A two day new moon feast is parsimoniously sensible if there are two new moon days, both days being treated as being the “new moon” while reports are pending. This occurred so often in ancient Israel that complaints about it were possible. In view of the fact that the period of uncertain duration is called the “new moon” in Amos, and in view of the fact that the period is uncertain to the extent of two days, and also in view of the fact that the first day of the new month can only be on one of the two days, it follows that saying the new moon will follow the 29th day of a month need not mean the reported new moon, but may mean the first of the two feast days. In other words, “new moon” is a short phrase for the concept of “new moon feast,” and like the loose popular usage of referring to any thin sliver of light on the moon as the “new moon,” the phrase “new moon” does not imply automatically that the first sliver has been seen.

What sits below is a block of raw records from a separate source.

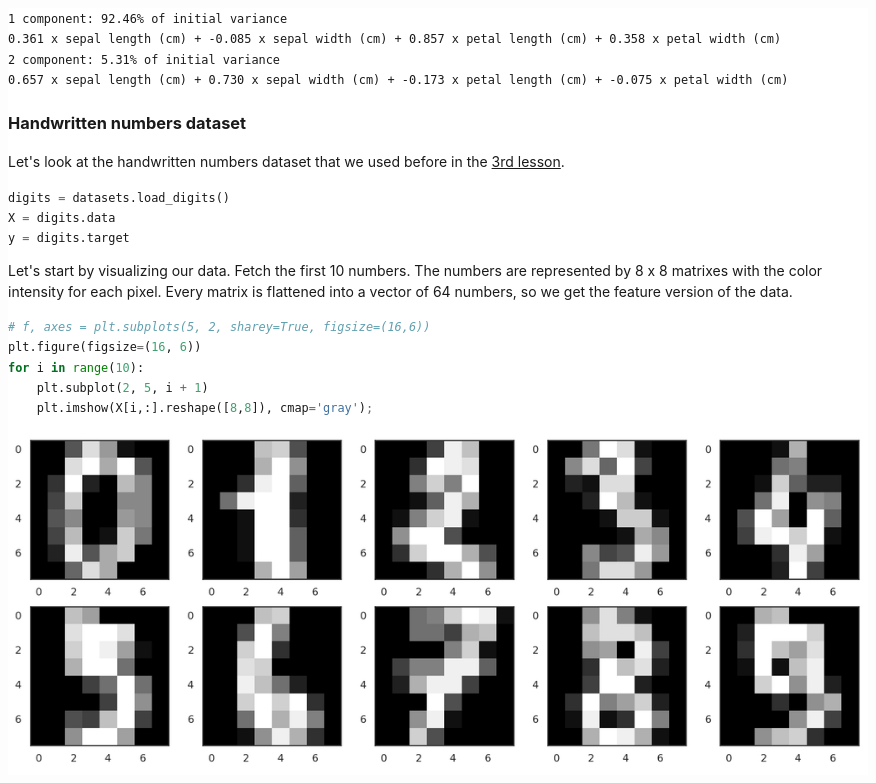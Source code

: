     1 component: 92.46% of initial variance
    0.361 x sepal length (cm) + -0.085 x sepal width (cm) + 0.857 x petal length (cm) + 0.358 x petal width (cm)
    2 component: 5.31% of initial variance
    0.657 x sepal length (cm) + 0.730 x sepal width (cm) + -0.173 x petal length (cm) + -0.075 x petal width (cm)
    

### Handwritten numbers dataset 

Let's look at the handwritten numbers dataset that we used before in the [3rd lesson](https://habrahabr.ru/company/ods/blog/322534/#derevya-resheniy-i-metod-blizhayshih-sosedey-v-zadache-raspoznavaniya-rukopisnyh-cifr-mnist).


```python
digits = datasets.load_digits()
X = digits.data
y = digits.target
```

Let's start by visualizing our data. Fetch the first 10 numbers. The numbers are represented by 8 x 8 matrixes with the color intensity for each pixel. Every matrix is flattened into a vector of 64 numbers, so we get the feature version of the data.


```python
# f, axes = plt.subplots(5, 2, sharey=True, figsize=(16,6))
plt.figure(figsize=(16, 6))
for i in range(10):
    plt.subplot(2, 5, i + 1)
    plt.imshow(X[i,:].reshape([8,8]), cmap='gray');
```


    
![png](../../images/unsupervised-learning-pca-and-clustering_files/unsupervised-learning-pca-and-clustering_14_0.png)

Since it is so clear from Jewish history that the new moon was observed, the conjunction advocates have sought to incorporate visual observation into their conjunction theory. What they say is that the month starts with the day of the conjunction. They then argue that the feast lasts until the moon is observed, and that the feast ends when the observation is made. The problem with this is that the new sliver shows up from one to three days after the conjunction occurs. And this implies that a new moon feast might go three days. However, there is only biblical and historical evidence that it goes for two days at the most. The theory also requires calculation which makes it impractical for most locations in ancient Israel. The theory also claims that calculation of the visible new moon was harder than conjunction calculation. But by the same argument, no calculation is easier than calculation of the conjunction, and a no calculation method is the one that holds up to the biblical evidence. The no calculation method requires only two days of the new moon feast for which there is evidence in Scripture and history, but the conjunction method asserts the possibility of three new moon feast days, for which there is no evidence in Scripture or history.

The scientific fact that a lunar month is only 29 or 30 days proves to us that the new moon can only happen upon one of two different days, either 29+1 or 29+2. It therefore follows that for the practical purpose of making sure the feast synchronizes with the actual new moon only two feast days are required. It appears to us that the conjunctionist’s explanation of the evidence for new moon sighting that it ends the feast, and that they must allow three days for feasting in many cases, points to the unparsimonious and ad hoc nature of the theory. It is as if they want the conjunction and the visible moon to be the new moon both at the same time. In point of fact, if any accurate calculation of the conjunction were used instead of observation, then more than one feast day would be unnecessary in the first place. It appears to me that the thinking required to maintain these sorts of inconsistencies is some sort of combination of tradition with post modern thinking.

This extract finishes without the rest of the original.